Future directions proposed include fully unified autoregressive-diffusion models (EMU3-style) that handle comprehension and generation within a shared token space, and discrete/continuous multimodal AR paradigms enabling mutual enhancement.
Scaling and Modalities
Current studies employ a 7B LLM and existing AV datasets. Scaling to 70B+ LLMs and training on trillions of multimodal tokens is anticipated to further enhance capabilities. Integrating speech recognition/synthesis components (e.g., Whisper, WavTokenizer) is identified as a path toward handling spoken dialogue and richer modalities.
Human Preference Alignment
While instruction tuning provides base-level user alignment, reinforcement learning from human feedback (RLHF) is suggested for boosting reasoning quality, safety, and fidelity—especially in synchrony and style control.

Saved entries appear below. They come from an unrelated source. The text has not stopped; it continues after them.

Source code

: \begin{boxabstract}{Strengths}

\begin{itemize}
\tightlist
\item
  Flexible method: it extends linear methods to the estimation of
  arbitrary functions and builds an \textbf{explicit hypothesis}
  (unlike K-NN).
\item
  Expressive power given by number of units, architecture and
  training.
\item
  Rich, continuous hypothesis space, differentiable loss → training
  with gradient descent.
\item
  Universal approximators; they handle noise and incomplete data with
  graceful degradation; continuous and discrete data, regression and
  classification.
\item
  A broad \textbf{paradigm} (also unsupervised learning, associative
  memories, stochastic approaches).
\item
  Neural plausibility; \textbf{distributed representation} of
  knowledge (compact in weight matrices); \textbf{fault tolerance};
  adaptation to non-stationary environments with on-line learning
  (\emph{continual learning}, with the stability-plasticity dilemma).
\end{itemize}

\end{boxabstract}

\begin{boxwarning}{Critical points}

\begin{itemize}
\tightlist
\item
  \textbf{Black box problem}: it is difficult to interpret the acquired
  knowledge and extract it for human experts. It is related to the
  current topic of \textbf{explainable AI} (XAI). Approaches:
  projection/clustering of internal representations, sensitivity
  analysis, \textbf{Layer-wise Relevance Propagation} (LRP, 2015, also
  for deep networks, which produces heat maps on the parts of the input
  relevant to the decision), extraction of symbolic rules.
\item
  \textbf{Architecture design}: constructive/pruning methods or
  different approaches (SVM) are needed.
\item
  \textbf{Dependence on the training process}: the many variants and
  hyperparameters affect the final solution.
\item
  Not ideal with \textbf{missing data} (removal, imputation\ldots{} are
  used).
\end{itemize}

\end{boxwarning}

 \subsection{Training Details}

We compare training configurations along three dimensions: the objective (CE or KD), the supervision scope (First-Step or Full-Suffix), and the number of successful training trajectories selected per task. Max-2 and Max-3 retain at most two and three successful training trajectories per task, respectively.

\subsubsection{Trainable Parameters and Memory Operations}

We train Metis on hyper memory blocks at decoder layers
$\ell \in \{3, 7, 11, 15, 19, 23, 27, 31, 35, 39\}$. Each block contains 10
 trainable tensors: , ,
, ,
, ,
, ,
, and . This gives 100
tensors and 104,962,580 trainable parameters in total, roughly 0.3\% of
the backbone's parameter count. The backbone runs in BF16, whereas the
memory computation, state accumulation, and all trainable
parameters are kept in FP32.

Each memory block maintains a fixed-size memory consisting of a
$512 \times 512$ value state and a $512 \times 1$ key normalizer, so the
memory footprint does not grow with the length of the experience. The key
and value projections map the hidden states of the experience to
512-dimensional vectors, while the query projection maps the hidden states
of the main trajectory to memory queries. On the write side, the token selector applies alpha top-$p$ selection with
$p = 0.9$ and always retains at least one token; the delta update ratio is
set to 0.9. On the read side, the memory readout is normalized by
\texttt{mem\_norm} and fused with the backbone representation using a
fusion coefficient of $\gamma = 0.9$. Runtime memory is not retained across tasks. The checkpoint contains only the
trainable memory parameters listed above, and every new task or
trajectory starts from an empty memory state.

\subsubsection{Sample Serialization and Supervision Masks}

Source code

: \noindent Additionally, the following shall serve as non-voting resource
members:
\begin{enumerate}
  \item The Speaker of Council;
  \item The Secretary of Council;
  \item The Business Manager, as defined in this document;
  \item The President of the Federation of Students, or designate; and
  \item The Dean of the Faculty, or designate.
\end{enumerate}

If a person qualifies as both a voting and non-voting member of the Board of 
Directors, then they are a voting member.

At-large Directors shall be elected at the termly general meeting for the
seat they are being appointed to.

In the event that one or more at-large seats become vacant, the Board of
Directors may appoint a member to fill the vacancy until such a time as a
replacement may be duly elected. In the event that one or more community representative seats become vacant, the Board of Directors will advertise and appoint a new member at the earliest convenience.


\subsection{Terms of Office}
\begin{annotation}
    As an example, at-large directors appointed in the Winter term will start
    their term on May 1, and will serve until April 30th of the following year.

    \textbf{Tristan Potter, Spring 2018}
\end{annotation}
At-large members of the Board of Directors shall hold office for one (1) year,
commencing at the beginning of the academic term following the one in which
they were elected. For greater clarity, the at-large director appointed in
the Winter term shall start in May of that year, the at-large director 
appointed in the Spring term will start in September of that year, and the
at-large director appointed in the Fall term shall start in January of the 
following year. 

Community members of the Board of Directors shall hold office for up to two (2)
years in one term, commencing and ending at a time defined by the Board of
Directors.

6. Significance and Outlook
JavisGPT operationalizes a unified multimodal paradigm, combining a novel spatio-temporal fusion encoder (SyncFusion) with hierarchical, synchrony-aware query decoders to achieve both comprehensive joint audio-video understanding and temporally synchronized generation. The three-stage adaptive pipeline and the scale and diversity of JavisInst-Omni are foundational to its performance. The architecture and methodology of JavisGPT establish a blueprint for future large-scale, truly unified multimodal foundation models capable of bidirectional, context-aware, and temporally coherent reasoning and generation across audio-visual domains (Liu et al., 28 Dec 2025).